The importance of H pylori infection in childhood is controversial. It has been suggested that adult morbidity increases with duration of infection, and that people infected in early life are at greater risk of gastric cancer.15 In childhood itself,H pylori is known to cause gastritis, and may cause recurrent abdominal pain.16 Weight loss and short stature have been reported in infected children.14 17 18 Early infection, during infancy, is common in developing countries,7 19 and although overall rates of childhood infection in developed countries are lower, infancy is still the time when most of the infections are acquired.20 Data on the influence of infant feeding are sparse, but breast feeding has been shown to protect against early H pylori infection in a developing country.21
Measurement of serum IgG antibodies to H pylori by enzyme linked immunosorbent assay (ELISA) is a sensitive and specific method for diagnosis of current infection.22 23We have studied serology in 1020 men and women aged 65–75 years who were born in the county of Hertfordshire, where health visitors routinely recorded birth weight, infant weight gain, and method of feeding in infancy for all babies. In addition, we asked the subjects about their household living conditions up to the age of 10 years, including size and type of housing, and availability of domestic sanitary amenities. We aimed to determine whether poor early growth and bottle feeding in infancy are associated with higher rates of H pylori infection, and to confirm previously reported associations between H pylori infection and adverse living conditions in childhood, especially household crowding.

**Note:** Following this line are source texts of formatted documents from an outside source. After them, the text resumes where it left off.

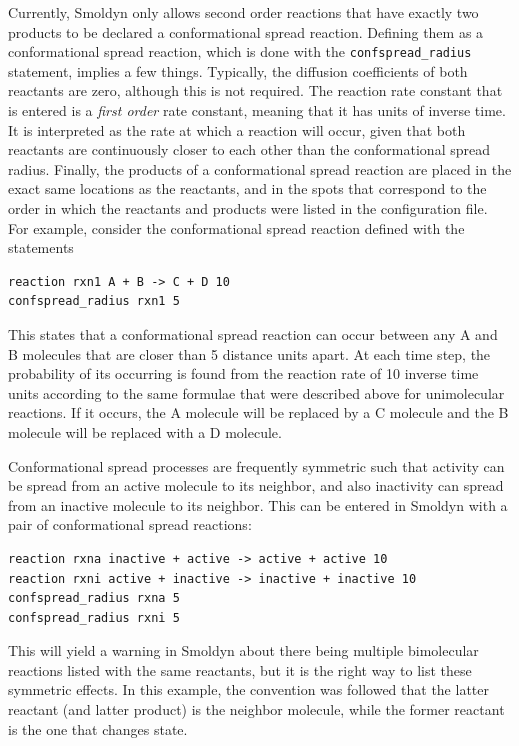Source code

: \documentclass {scrbook}
\newcommand {\ttt} {\texttt}
\begin{document}
Currently, Smoldyn only allows second order reactions that have exactly two products to be declared a conformational spread reaction. Defining them as a conformational spread reaction, which is done with the \ttt{confspread\_radius} statement, implies a few things. Typically, the diffusion coefficients of both reactants are zero, although this is not required. The reaction rate constant that is entered is a \textit{first order} rate constant, meaning that it has units of inverse time. It is interpreted as the rate at which a reaction will occur, given that both reactants are continuously closer to each other than the conformational spread radius. Finally, the products of a conformational spread reaction are placed in the exact same locations as the reactants, and in the spots that correspond to the order in which the reactants and products were listed in the configuration file. For example, consider the conformational spread reaction defined with the statements
\begin{lstlisting}[style=SSAC]
reaction rxn1 A + B -> C + D 10
confspread_radius rxn1 5
\end{lstlisting}
This states that a conformational spread reaction can occur between any A and B molecules that are closer than 5 distance units apart. At each time step, the probability of its occurring is found from the reaction rate of 10 inverse time units according to the same formulae that were described above for unimolecular reactions. If it occurs, the A molecule will be replaced by a C molecule and the B molecule will be replaced with a D molecule.

Conformational spread processes are frequently symmetric such that activity can be spread from an active molecule to its neighbor, and also inactivity can spread from an inactive molecule to its neighbor. This can be entered in Smoldyn with a pair of conformational spread reactions:
\begin{lstlisting}[style=SSAC]
reaction rxna inactive + active -> active + active 10
reaction rxni active + inactive -> inactive + inactive 10
confspread_radius rxna 5
confspread_radius rxni 5
\end{lstlisting}
This will yield a warning in Smoldyn about there being multiple bimolecular reactions listed with the same reactants, but it is the right way to list these symmetric effects. In this example, the convention was followed that the latter reactant (and latter product) is the neighbor molecule, while the former reactant is the one that changes state.
\end{document}
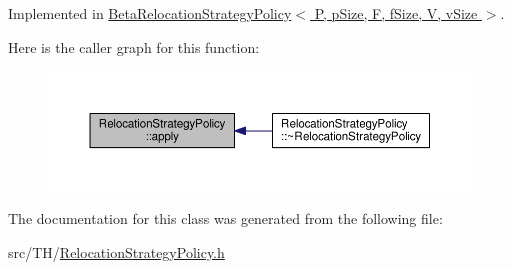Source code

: Implemented in \hyperlink{classBetaRelocationStrategyPolicy_aeadaa254d012725ab1a67419d9cb37ef}{Beta\+Relocation\+Strategy\+Policy$<$ P, p\+Size, F, f\+Size, V, v\+Size $>$}.



Here is the caller graph for this function\+:
\nopagebreak
\begin{figure}[H]
\begin{center}
\leavevmode
\includegraphics[width=350pt]{classRelocationStrategyPolicy_ab1de627ca81a24739d942806cfed27e0_icgraph}
\end{center}
\end{figure}




The documentation for this class was generated from the following file\+:\begin{DoxyCompactItemize}
\item 
src/\+T\+H/\hyperlink{RelocationStrategyPolicy_8h}{Relocation\+Strategy\+Policy.\+h}\end{DoxyCompactItemize}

In Hertfordshire, from 1911 onwards, all births were notified by the attending midwife, and the birth weight recorded.24 A health visitor saw each infant regularly during the first year of life, and recorded whether it was breast fed, bottle fed, or breast+bottle fed (breast fed initially but changed to bottle feeds during the first year). She also recorded whether the infant used a dummy (comforter). At the age of 1 year she recorded the infant’s weight. From 1923, childhood infections, for example ‘bronchitis’ and ‘measles’, were recorded. These were listed separately for infancy (0–12 months) and early childhood (1–5 years). As described previously,24–28 we have traced men and women born in Hertfordshire between 1920 and 1930 and still living there, using the NHS Central Register, Southport.

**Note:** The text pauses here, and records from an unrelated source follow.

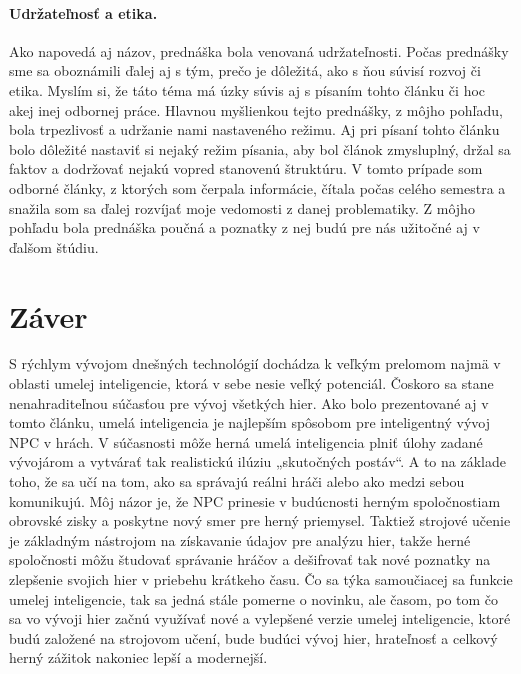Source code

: \documentclass[10pt,twoside,slovak,a4paper]{article}
\begin{document}
\paragraph{Udržateľnosť a etika.}Ako napovedá aj názov, prednáška bola venovaná udržateľnosti. Počas prednášky sme sa oboznámili ďalej aj s tým, prečo je dôležitá, ako s ňou súvisí rozvoj či etika. Myslím si, že táto téma má úzky súvis aj s písaním tohto článku či hoc akej inej odbornej práce. Hlavnou myšlienkou tejto prednášky, z môjho pohľadu, bola trpezlivosť a udržanie nami nastaveného režimu. Aj pri písaní tohto článku bolo dôležité nastaviť si nejaký režim písania, aby bol článok zmysluplný, držal sa faktov a dodržovať nejakú vopred stanovenú štruktúru. V tomto prípade som odborné články, z ktorých som čerpala informácie, čítala počas celého semestra a snažila som sa ďalej rozvíjať moje vedomosti z danej problematiky. Z môjho pohľadu bola prednáška poučná a poznatky z nej budú pre nás užitočné aj v ďalšom štúdiu. 


\section{Záver} \label{zaver} 
\quad S rýchlym vývojom dnešných technológií dochádza k veľkým prelomom najmä v oblasti umelej inteligencie, ktorá v sebe nesie veľký potenciál. Čoskoro sa stane nenahraditeľnou súčasťou pre vývoj všetkých hier. Ako bolo prezentované aj v tomto článku, umelá inteligencia je najlepším spôsobom pre inteligentný vývoj NPC v hrách. V súčasnosti môže herná umelá inteligencia plniť úlohy zadané vývojárom a vytvárať tak realistickú ilúziu „skutočných postáv“. A to na základe toho, že sa učí na tom, ako sa správajú reálni hráči alebo ako medzi sebou komunikujú. Môj názor je, že NPC prinesie v budúcnosti herným spoločnostiam obrovské zisky a poskytne nový smer pre herný priemysel. Taktiež strojové učenie je základným nástrojom na získavanie údajov pre analýzu hier, takže herné spoločnosti môžu študovať správanie hráčov a dešifrovať tak nové poznatky na zlepšenie svojich hier v priebehu krátkeho času. Čo sa týka samoučiacej sa funkcie umelej inteligencie, tak sa jedná stále pomerne o novinku, ale časom, po tom čo sa vo vývoji hier začnú využívať nové a vylepšené verzie umelej inteligencie, ktoré budú založené na strojovom učení, bude budúci vývoj hier, hrateľnosť a celkový herný zážitok nakoniec lepší a modernejší.







\end{document}
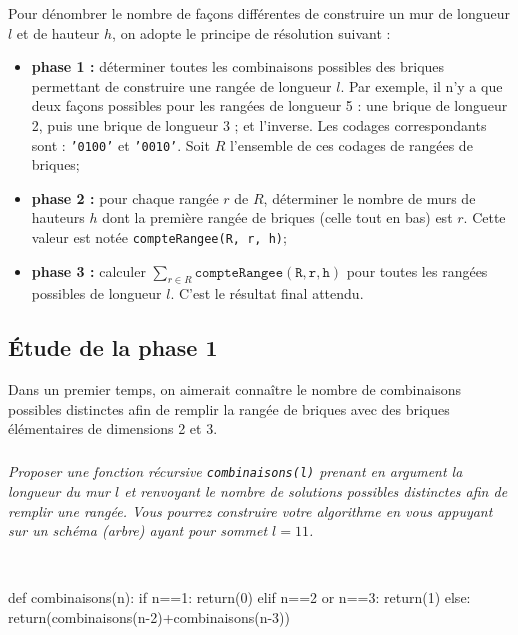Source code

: Pour dénombrer le nombre de façons différentes de construire un mur de longueur $l$ et de hauteur $h$, on adopte le principe de résolution suivant :
\begin{itemize}
\item \textbf{phase 1 :} déterminer toutes les combinaisons possibles des briques permettant de construire une rangée de longueur $l$. Par exemple, il n'y a que deux façons possibles pour les rangées de longueur 5 : une brique de longueur 2, puis une brique de longueur 3 ; et l'inverse. Les codages correspondants sont : \texttt{'0100'} et \texttt{'0010'}. Soit $R$ l'ensemble de ces codages de rangées de briques;
\item \textbf{phase 2 :} pour chaque rangée $r$ de $R$, déterminer le nombre de murs de hauteurs $h$ dont la première rangée de briques (celle tout en bas) est $r$. Cette valeur est notée \texttt{compteRangee(R, r, h)};
\item \textbf{phase 3 :} calculer $\sum \limits_{r \in R} \mathtt{compteRangee(R,r,h)}$ pour toutes les rangées possibles de longueur $l$. C'est le résultat final attendu.
\end{itemize}




\subsection*{\'Etude de la phase 1}
\label{ssec:phase1}

Dans un premier temps, on aimerait connaître le nombre de combinaisons possibles distinctes afin de remplir la rangée de briques avec des briques élémentaires de dimensions 2 et 3.

\subparagraph{}\textit{Proposer une fonction récursive \texttt{combinaisons(l)} prenant en argument la longueur du mur $l$ et renvoyant le nombre de solutions possibles distinctes afin de remplir une rangée. Vous pourrez construire votre algorithme en vous appuyant sur un schéma (arbre) ayant pour sommet $l=11$.}

\ifprof
\begin{corrige}~\\

\begin{python}
def combinaisons(n):
    if n==1:
        return(0)
    elif n==2 or n==3:
        return(1)
    else:
        return(combinaisons(n-2)+combinaisons(n-3))
\end{python}
\end{corrige}
\else
\fi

Our study sample were 631 men and 389 women who had taken part in earlier studies of cardiovascular risk factors.26-28 They comprised 5% of all men and women born in east and northwest Hertfordshire during 1920–30, and 42% of those known to be still living there. During previous studies (1992–4), the men and women were visited at home by a nurse who obtained the following information by questionnaire: marital status, birth order and number of siblings, occupation of their father at birth, their own most recent full time occupation (and in the case of housewives, that of their husbands), lifetime history of smoking, and current alcohol intake. The father’s occupation was used to define social class at birth, and current social class was derived from the subject’s occupation (or the husband’s occupation for married women).29 The men and women were then invited to a local clinic for investigations. Their weight and height were measured. Blood samples were taken, separated in the clinic, and the serum stored at −80°C.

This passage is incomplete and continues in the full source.